In my recent project, I was tasked with optimizing a highly parallelizable computing system that could be distributed across multiple machines. To manage the coordination, I designated one machine as the coordinator. This coordinator's role was to dispatch computing jobs to other machines, referred to as workers, aggregate the results, and provide an efficient querying interface.

Specifically, the task involved computing pairwise distances for a sample set of size $N$, approximately 2200, resulting in $N(N-1)/2$ sample pairs requiring calculations. Each sample was represented as a high-dimensional vector, and the distance calculation was computiationally intensive and for more complex than simple Euclidean distance. Fortunately, the inherently parallelizable nature of the task meant it could be distributed across multiple machines to achieve a feasible computation time.

Given the computationally intensive nature of the task, preserving the computed results was crucial. While tolerating minor data corruption is acceptable, the integrity of the majority of results must be ensured. Thus, using a robust database management system (DBMS) became necessary. After evaluating factors such as development speed, deployment cost, performance, data reliability and the existing code base, I selected SQLite as the storage backend for its balance of these attributes, and Peewee as the ORM framework for fast development.

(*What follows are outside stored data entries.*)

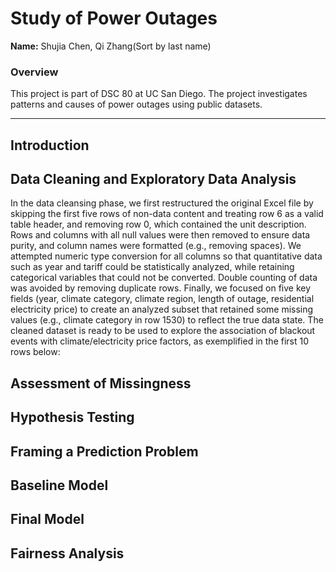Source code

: # Study of Power Outages

**Name:** Shujia Chen, Qi Zhang(Sort by last name)

### Overview

This project is part of DSC 80 at UC San Diego. The project investigates patterns and causes of power outages using public datasets.

---

##  Introduction

## Data Cleaning and Exploratory Data Analysis

In the data cleansing phase, we first restructured the original Excel file by skipping the first five rows of non-data content and treating row 6 as a valid table header, and removing row 0, which contained the unit description. Rows and columns with all null values were then removed to ensure data purity, and column names were formatted (e.g., removing spaces). We attempted numeric type conversion for all columns so that quantitative data such as year and tariff could be statistically analyzed, while retaining categorical variables that could not be converted. Double counting of data was avoided by removing duplicate rows. Finally, we focused on five key fields (year, climate category, climate region, length of outage, residential electricity price) to create an analyzed subset that retained some missing values (e.g., climate category in row 1530) to reflect the true data state. The cleaned dataset is ready to be used to explore the association of blackout events with climate/electricity price factors, as exemplified in the first 10 rows below:

## Assessment of Missingness

## Hypothesis Testing

## Framing a Prediction Problem

## Baseline Model

## Final Model

## Fairness Analysis
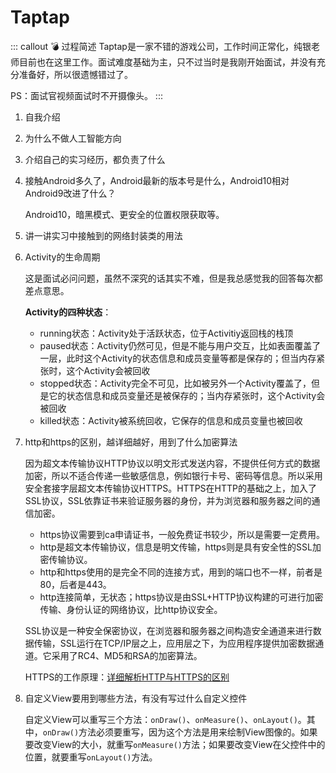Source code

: # Taptap

::: callout 💣 过程简述
Taptap是一家不错的游戏公司，工作时间正常化，纯银老师目前也在这里工作。面试难度基础为主，只不过当时是我刚开始面试，并没有充分准备好，所以很遗憾错过了。

PS：面试官视频面试时不开摄像头。
:::

1. 自我介绍

2. 为什么不做人工智能方向

3. 介绍自己的实习经历，都负责了什么

4. 接触Android多久了，Android最新的版本号是什么，Android10相对Android9改进了什么？

    Android10，暗黑模式、更安全的位置权限获取等。

5. 讲一讲实习中接触到的网络封装类的用法

6. Activity的生命周期

    这是面试必问问题，虽然不深究的话其实不难，但是我总感觉我的回答每次都差点意思。

    **Activity的四种状态**：

    * running状态：Activity处于活跃状态，位于Activitiy返回栈的栈顶
    * paused状态：Activity仍然可见，但是不能与用户交互，比如表面覆盖了一层，此时这个Activity的状态信息和成员变量等都是保存的；但当内存紧张时，这个Activity会被回收
    * stopped状态：Activity完全不可见，比如被另外一个Activity覆盖了，但是它的状态信息和成员变量还是被保存的；当内存紧张时，这个Activity会被回收
    * killed状态：Activity被系统回收，它保存的信息和成员变量也被回收

7. http和https的区别，越详细越好，用到了什么加密算法

    因为超文本传输协议HTTP协议以明文形式发送内容，不提供任何方式的数据加密，所以不适合传递一些敏感信息，例如银行卡号、密码等信息。所以采用安全套接字层超文本传输协议HTTPS。HTTPS在HTTP的基础之上，加入了SSL协议，SSL依靠证书来验证服务器的身份，并为浏览器和服务器之间的通信加密。

    * https协议需要到ca申请证书，一般免费证书较少，所以是需要一定费用。
    * http是超文本传输协议，信息是明文传输，https则是具有安全性的SSL加密传输协议。
    * http和https使用的是完全不同的连接方式，用到的端口也不一样，前者是80，后者是443。
    * http连接简单，无状态；https协议是由SSL+HTTP协议构建的可进行加密传输、身份认证的网络协议，比http协议安全。

    SSL协议是一种安全保密协议，在浏览器和服务器之间构造安全通道来进行数据传输，SSL运行在TCP/IP层之上，应用层之下，为应用程序提供加密数据通道。它采用了RC4、MD5和RSA的加密算法。

    HTTPS的工作原理：[详细解析HTTP与HTTPS的区别](https://juejin.im/entry/58d7635e5c497d0057fae036)

8. 自定义View要用到哪些方法，有没有写过什么自定义控件

    自定义View可以重写三个方法：`onDraw()`、`onMeasure()`、`onLayout()`。其中，`onDraw()`方法必须要重写，因为这个方法是用来绘制View图像的。如果要改变View的大小，就重写`onMeasure()`方法；如果要改变View在父控件中的位置，就要重写`onLayout()`方法。
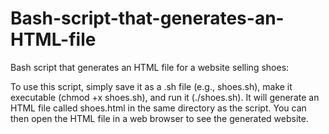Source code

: # Bash-script-that-generates-an-HTML-file

Bash script that generates an HTML file for a website selling shoes:


To use this script, simply save it as a .sh file (e.g., shoes.sh), make it executable (chmod +x shoes.sh), and run it (./shoes.sh). It will generate an HTML file called shoes.html in the same directory as the script. You can then open the HTML file in a web browser to see the generated website.

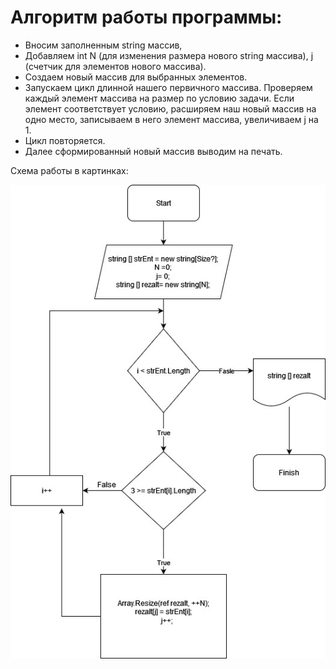 # Алгоритм работы программы:
* Вносим заполненным string массив,
* Добавляем int  N (для изменения размера нового string массива),  j (счетчик для элементов нового массива).
* Создаем новый массив для выбранных элементов. 
* Запускаем цикл длинной нашего первичного массива. Проверяем каждый элемент массива на размер по условию задачи. Если элемент соответствует  условию, расширяем наш новый массив на одно место, записываем в него элемент массива,  увеличиваем  j на 1.  
* Цикл повторяется. 
* Далее сформированный новый массив выводим на печать.  

Схема работы в картинках: 

![Схема](shem.jpg)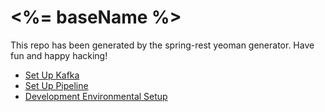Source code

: # <%= baseName %>

This repo has been generated by the spring-rest yeoman generator. Have fun and happy hacking!

* [Set Up Kafka](docs/kafka_setup.md)
* [Set Up Pipeline](docs/pipeline_setup.md)
* [Development Environmental Setup](docs/dev_env_setup.md)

During the project development, I noticed that Peewee and SQLite out of box yielded unsatisifying performance, but with some simple tricks, the performances boosted and the following bench mark was designed to quantify the performance gain.

I categorized operations with SQLite into 2 types: insertion and querying. More specific:

Insertion: occured at task preparation, which inserted plenty of rows into the database to initialize the computing task. It could be further divide into 2 phases
- sample insertion: register samples in the sample table
- result allocation: pair samples one-by-one and insert the pair with val = -1into the result table
Query: orrured at result analyzing, which query distance for a given list of sample pairs

The optimization tricks were:

WAL: use journal mode of WAL instead of the default mode, DELETE
TSC: wrap operations in a transaction
BLK: insert/query rows in bulk with single SQL execution with a lot of placeholders
JSON: insert/query rows in bulk and transfer data in JSON instead of using lots of parameter placeholder ?
SPC: problem specific tricks that leaverage problem structure and write raw SQL scripts to be executed natively in the SQLite. Usually, SPC tricks are hard to adapt to other problems, but could be extremely efficient

One trick may be adopted in combination with other tricks to offer even higher performance. A specific combination is denoted as a method. The special method that includes no tricks is dentoed as 1b1, which means that it inserts / queries multiple rows one-by-one. Though the benchmark could not cover all possible methods, it made its best effort to be representative for common usage.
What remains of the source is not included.